Collection entries.
Content starts

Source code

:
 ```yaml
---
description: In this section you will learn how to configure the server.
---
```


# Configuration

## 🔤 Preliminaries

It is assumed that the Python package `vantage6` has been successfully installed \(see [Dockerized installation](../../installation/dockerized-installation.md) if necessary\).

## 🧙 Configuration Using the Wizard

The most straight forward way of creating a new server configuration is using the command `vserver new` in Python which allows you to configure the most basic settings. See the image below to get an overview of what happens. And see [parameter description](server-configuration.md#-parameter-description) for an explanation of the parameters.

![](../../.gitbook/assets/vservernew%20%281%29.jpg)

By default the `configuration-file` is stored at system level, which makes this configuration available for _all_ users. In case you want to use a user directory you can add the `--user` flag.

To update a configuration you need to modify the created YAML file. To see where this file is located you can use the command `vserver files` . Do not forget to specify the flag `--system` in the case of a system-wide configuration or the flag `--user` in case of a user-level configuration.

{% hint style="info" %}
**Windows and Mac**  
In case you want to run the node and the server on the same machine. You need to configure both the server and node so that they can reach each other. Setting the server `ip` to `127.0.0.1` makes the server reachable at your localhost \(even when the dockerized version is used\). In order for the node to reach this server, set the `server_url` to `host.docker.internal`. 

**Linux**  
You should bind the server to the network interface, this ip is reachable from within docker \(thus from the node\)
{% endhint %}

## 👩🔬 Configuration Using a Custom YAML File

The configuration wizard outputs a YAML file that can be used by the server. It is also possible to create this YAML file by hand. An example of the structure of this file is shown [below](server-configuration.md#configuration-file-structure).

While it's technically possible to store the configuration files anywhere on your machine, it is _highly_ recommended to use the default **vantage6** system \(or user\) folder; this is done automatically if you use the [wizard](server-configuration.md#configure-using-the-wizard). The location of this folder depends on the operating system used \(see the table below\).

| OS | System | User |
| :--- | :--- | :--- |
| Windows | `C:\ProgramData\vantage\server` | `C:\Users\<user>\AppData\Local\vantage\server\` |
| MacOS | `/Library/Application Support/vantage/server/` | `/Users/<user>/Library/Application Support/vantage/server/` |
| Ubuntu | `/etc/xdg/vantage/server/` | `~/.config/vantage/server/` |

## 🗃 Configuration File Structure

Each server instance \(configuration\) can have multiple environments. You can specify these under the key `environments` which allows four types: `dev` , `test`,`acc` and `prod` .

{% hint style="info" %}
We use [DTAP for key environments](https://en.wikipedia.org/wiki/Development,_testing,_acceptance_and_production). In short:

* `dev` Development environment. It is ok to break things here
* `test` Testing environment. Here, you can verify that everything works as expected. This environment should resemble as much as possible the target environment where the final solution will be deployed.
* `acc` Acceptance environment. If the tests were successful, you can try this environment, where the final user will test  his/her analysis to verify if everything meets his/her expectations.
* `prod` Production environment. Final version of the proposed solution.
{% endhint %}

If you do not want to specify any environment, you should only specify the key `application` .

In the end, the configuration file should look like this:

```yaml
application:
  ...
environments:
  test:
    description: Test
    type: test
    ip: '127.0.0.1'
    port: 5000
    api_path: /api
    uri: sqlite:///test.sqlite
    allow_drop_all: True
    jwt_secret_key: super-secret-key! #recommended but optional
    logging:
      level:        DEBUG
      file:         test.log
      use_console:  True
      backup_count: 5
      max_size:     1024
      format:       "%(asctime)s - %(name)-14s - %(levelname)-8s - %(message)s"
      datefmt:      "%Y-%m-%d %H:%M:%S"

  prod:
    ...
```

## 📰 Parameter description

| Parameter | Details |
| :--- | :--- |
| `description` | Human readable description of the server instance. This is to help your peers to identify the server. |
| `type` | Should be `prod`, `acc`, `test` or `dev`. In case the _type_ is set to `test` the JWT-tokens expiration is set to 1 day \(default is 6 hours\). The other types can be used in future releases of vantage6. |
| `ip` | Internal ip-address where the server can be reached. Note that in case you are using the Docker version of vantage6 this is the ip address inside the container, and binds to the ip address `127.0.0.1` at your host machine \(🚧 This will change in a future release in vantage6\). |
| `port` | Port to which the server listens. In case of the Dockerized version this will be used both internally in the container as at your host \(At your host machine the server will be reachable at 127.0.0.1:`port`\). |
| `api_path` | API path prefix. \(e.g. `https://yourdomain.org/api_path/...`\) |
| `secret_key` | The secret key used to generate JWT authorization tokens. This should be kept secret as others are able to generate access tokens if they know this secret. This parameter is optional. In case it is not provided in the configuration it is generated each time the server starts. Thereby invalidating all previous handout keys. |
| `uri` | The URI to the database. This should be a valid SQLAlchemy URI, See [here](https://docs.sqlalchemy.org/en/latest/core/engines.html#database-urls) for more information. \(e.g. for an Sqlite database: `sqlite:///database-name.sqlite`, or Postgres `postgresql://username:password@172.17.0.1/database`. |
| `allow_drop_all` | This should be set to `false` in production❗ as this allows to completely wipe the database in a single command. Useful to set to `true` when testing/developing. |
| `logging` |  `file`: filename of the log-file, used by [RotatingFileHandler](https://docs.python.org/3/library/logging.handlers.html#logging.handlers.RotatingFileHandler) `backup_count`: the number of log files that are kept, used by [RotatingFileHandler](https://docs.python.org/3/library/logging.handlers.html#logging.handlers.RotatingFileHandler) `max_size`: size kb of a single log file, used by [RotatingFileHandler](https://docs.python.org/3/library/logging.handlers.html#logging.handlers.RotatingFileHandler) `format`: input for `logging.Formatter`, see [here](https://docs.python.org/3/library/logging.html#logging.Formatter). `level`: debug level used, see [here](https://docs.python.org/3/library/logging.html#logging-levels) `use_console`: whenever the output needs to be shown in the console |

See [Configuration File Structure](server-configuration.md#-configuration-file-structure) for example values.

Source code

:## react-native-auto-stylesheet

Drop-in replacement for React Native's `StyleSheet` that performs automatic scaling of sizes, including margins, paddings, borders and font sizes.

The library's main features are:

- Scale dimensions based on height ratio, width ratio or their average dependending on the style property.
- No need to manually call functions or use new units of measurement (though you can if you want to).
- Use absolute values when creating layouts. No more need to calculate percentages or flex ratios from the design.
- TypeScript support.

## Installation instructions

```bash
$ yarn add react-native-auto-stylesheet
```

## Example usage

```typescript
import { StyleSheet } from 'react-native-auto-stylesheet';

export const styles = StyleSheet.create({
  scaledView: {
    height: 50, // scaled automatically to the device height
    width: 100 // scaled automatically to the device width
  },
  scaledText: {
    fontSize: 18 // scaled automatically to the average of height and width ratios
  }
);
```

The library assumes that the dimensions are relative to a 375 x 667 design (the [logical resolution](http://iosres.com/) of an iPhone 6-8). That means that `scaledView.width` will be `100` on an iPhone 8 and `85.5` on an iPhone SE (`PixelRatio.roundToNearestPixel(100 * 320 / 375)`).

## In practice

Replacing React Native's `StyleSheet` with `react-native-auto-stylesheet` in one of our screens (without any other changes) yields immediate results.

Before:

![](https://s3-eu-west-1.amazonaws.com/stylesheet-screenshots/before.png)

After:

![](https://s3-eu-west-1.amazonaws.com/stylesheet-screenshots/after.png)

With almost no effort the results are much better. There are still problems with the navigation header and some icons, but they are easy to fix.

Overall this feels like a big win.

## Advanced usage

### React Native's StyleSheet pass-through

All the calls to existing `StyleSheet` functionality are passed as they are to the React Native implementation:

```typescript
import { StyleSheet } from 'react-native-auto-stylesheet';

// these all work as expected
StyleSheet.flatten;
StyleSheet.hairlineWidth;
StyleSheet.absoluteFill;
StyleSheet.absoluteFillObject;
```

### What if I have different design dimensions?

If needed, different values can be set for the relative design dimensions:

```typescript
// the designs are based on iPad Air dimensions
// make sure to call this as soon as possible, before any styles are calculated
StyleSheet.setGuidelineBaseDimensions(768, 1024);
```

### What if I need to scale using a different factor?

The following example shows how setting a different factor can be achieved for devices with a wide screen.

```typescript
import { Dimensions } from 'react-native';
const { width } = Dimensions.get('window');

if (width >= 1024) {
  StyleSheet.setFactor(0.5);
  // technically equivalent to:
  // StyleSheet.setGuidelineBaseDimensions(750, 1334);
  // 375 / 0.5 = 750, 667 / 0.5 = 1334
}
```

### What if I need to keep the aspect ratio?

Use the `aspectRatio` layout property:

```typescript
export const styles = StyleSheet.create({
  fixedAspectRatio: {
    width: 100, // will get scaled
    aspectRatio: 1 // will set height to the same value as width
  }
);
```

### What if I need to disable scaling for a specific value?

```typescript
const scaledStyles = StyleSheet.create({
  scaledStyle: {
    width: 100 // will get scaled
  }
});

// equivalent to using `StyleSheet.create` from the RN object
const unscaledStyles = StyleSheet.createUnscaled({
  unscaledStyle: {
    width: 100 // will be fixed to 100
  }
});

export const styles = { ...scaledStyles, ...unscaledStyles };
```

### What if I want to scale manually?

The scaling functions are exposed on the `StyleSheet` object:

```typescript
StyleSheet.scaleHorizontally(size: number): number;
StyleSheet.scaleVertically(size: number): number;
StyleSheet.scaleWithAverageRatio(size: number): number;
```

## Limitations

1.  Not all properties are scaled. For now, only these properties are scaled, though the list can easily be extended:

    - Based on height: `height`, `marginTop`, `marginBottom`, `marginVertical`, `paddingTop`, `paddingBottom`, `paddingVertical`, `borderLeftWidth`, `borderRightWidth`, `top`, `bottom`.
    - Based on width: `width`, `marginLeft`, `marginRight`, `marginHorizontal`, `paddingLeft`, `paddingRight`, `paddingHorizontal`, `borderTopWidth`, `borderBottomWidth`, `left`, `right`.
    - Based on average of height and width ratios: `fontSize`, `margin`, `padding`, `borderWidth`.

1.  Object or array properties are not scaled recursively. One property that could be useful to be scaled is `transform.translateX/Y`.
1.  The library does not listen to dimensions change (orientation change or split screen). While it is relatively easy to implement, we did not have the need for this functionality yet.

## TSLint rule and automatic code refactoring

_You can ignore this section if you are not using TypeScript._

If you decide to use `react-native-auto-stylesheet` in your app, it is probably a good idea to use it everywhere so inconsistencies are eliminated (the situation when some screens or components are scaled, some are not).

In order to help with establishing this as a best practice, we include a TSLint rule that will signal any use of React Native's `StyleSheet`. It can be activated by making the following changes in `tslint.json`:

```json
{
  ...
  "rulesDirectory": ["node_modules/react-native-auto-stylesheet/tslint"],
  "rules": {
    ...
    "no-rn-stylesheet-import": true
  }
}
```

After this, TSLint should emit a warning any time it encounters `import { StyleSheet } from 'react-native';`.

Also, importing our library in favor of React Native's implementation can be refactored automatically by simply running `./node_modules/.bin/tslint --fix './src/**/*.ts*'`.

Content ends

Repeat the entries above exactly, beginning at their first line and ending with the line that contains "## 🧙 Configuration Using the Wizard", with nothing added.

Source code

:
 ```yaml
---
description: In this section you will learn how to configure the server.
---
```


# Configuration

## 🔤 Preliminaries

It is assumed that the Python package `vantage6` has been successfully installed \(see [Dockerized installation](../../installation/dockerized-installation.md) if necessary\).

## 🧙 Configuration Using the Wizard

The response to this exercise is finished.